There are things that you get to experience in farming that you just never can when you live the urban or suburban or faux country life. There are people who have their summer vacation get-aways up here in the mountains, but that's nothing like living here full time and trying to create a place that can survive if "the-end-of-the-world-as-we-know-it" (TEOTWAWKI) takes place.  When you've always gotten your milk from the grocery store, you've never experienced milking a cow or goat and the immense difference in taste of raw, unpasteurized milk. I've had people tell me they didn't like tomatoes and then after I got them to try one of my home-grown, vine ripened tomatoes, they said, "OMG! That's what they're supposed to taste like?!?"
Golden Comet Hen with egg

You probably didn't know that from the moment they are picked, many vegetables, especially peas and corn, begin to deteriorate in flavor.  This is because the delicate sugars and the enzymes start to break down. That's why eating peas right off the vine in my garden is like candy. After they've set around in transit from some farm in California or Chile or Peru, or wherever, they just aren't going to taste as good.  I bring this up because not only do most people never experience how food ought to taste, they also don't experience a lot of the challenges that come with growing their own food.  When you get that burger or that fried chicken, or whatever, it is extremely far removed from all the steps it took to get it to your stomach. Those pretty white eggs come in a nice little carton after having been dropped by chickens fed a factory produced feed out of a machine, the chickens themselves fed by automated feeders, and the eggs are automatically sorted by size. You never get to see what happens when things don't go perfectly.

In reality, about 1 in 30 or so eggs fail.  You might get a longer streak with no problems, or you might have several in a row where the shells fail. Most of these cases, the parts that you eat are perfectly fine if handled carefully. A complete failure is when you open the door and there's just a busted egg laying in the bedding material. If the shell is all gone, this is a bad thing, because it means the chicken(s) ate the shell, which means they need calcium and aren't getting enough.  Time for crushed oyster shell.(BTW, humans can only assimilate decent amounts of calcium from vegetable sources, so don't waste your money on supplements from non plant sources). Otherwise, you can occasionally get an egg that is soft, as if the shell were made of thin leather.  Such an egg will be quite translucent, as the photo shows.
Translucent Egg

One of the problems with taking pictures is that they can't always relate to the viewer certain aspects. It is very hard to tell that there really is an egg between my forefinger and thumb in this picture.  I even turned the dimmer switch down on the halogen light to improve the view, but it didn't help as much as I hoped.

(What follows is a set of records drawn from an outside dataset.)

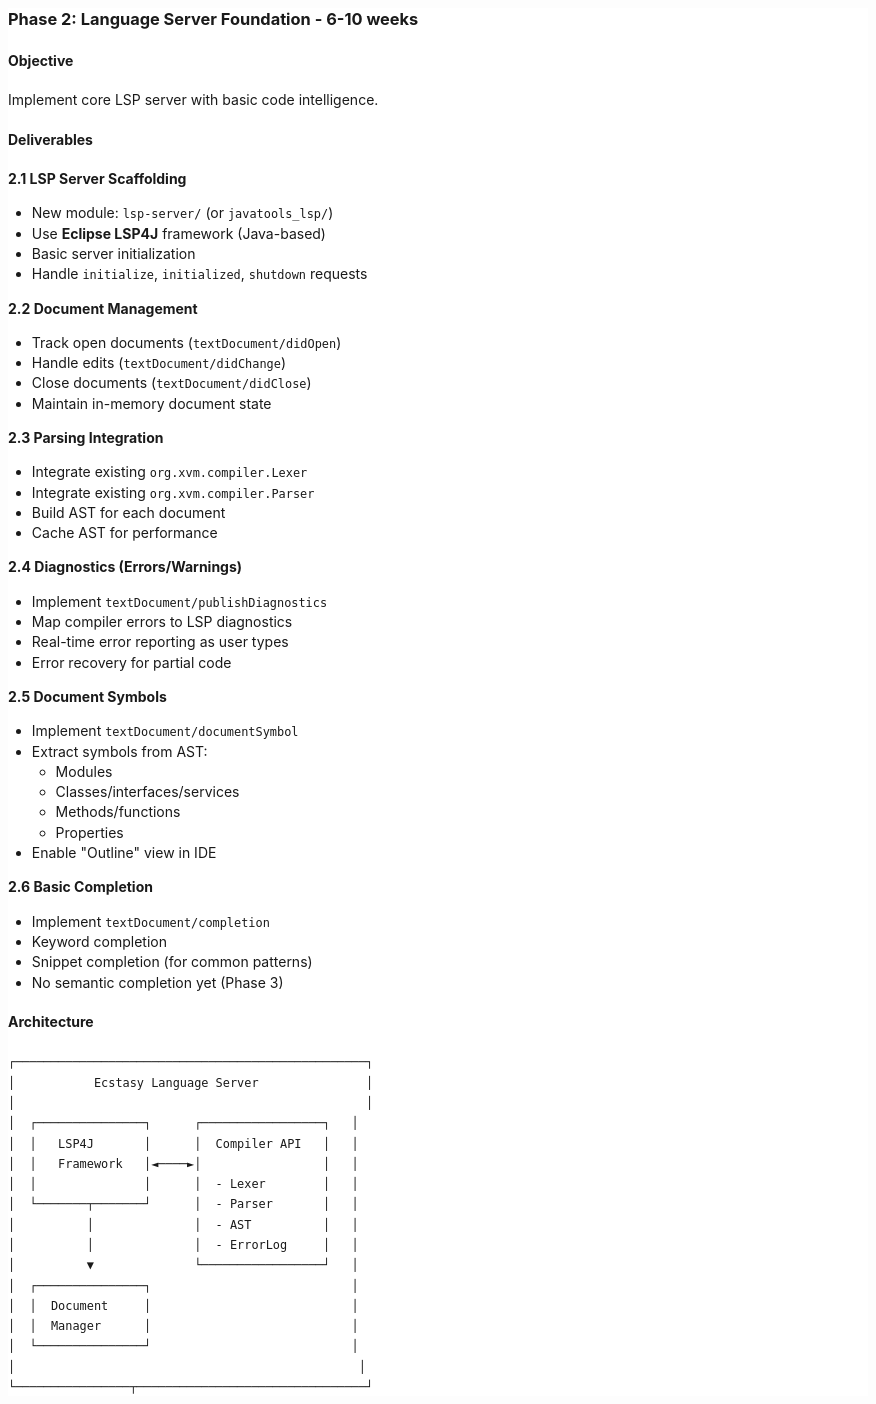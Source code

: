 
### Phase 2: Language Server Foundation - 6-10 weeks

#### Objective
Implement core LSP server with basic code intelligence.

#### Deliverables

**2.1 LSP Server Scaffolding**
- New module: `lsp-server/` (or `javatools_lsp/`)
- Use **Eclipse LSP4J** framework (Java-based)
- Basic server initialization
- Handle `initialize`, `initialized`, `shutdown` requests

**2.2 Document Management**
- Track open documents (`textDocument/didOpen`)
- Handle edits (`textDocument/didChange`)
- Close documents (`textDocument/didClose`)
- Maintain in-memory document state

**2.3 Parsing Integration**
- Integrate existing `org.xvm.compiler.Lexer`
- Integrate existing `org.xvm.compiler.Parser`
- Build AST for each document
- Cache AST for performance

**2.4 Diagnostics (Errors/Warnings)**
- Implement `textDocument/publishDiagnostics`
- Map compiler errors to LSP diagnostics
- Real-time error reporting as user types
- Error recovery for partial code

**2.5 Document Symbols**
- Implement `textDocument/documentSymbol`
- Extract symbols from AST:
  - Modules
  - Classes/interfaces/services
  - Methods/functions
  - Properties
- Enable "Outline" view in IDE

**2.6 Basic Completion**
- Implement `textDocument/completion`
- Keyword completion
- Snippet completion (for common patterns)
- No semantic completion yet (Phase 3)

#### Architecture

```
┌─────────────────────────────────────────────────┐
│           Ecstasy Language Server               │
│                                                 │
│  ┌───────────────┐      ┌─────────────────┐   │
│  │   LSP4J       │      │  Compiler API   │   │
│  │   Framework   │◄────►│                 │   │
│  │               │      │  - Lexer        │   │
│  └───────┬───────┘      │  - Parser       │   │
│          │              │  - AST          │   │
│          │              │  - ErrorLog     │   │
│          ▼              └─────────────────┘   │
│  ┌───────────────┐                            │
│  │  Document     │                            │
│  │  Manager      │                            │
│  └───────────────┘                            │
│                                                │
└────────────────┬────────────────────────────────┘
```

When you get such eggs, there is nothing wrong with the contents. You simply snip the end with scissors and empty the shell.  The resulting collapsed shell looks like the third pic.

It is fairly common for the first eggs from the chickens to come out soft like this.  Since they've begun laying, we've had about a gross (144) of eggs, and in the last half of that group there have only been about two or three softies.  What has really been amazing is how many huge JUMBO eggs and double yolk eggs we get.  I will try to remember sometime in the near future to buy a dozen eggs from the grocery store and  post a picture that shows a side by side comparison of our eggs versus theirs.

When we went to Asheville, NC to get rhubarb from Pauline, she showed off her chickens, and she also had some Golden Comets and some Black Sexlinks. She told us she had given some eggs to somebody and when she offered them more, they refused them.  Their reason?  "They were too rich."  Now THAT's rich!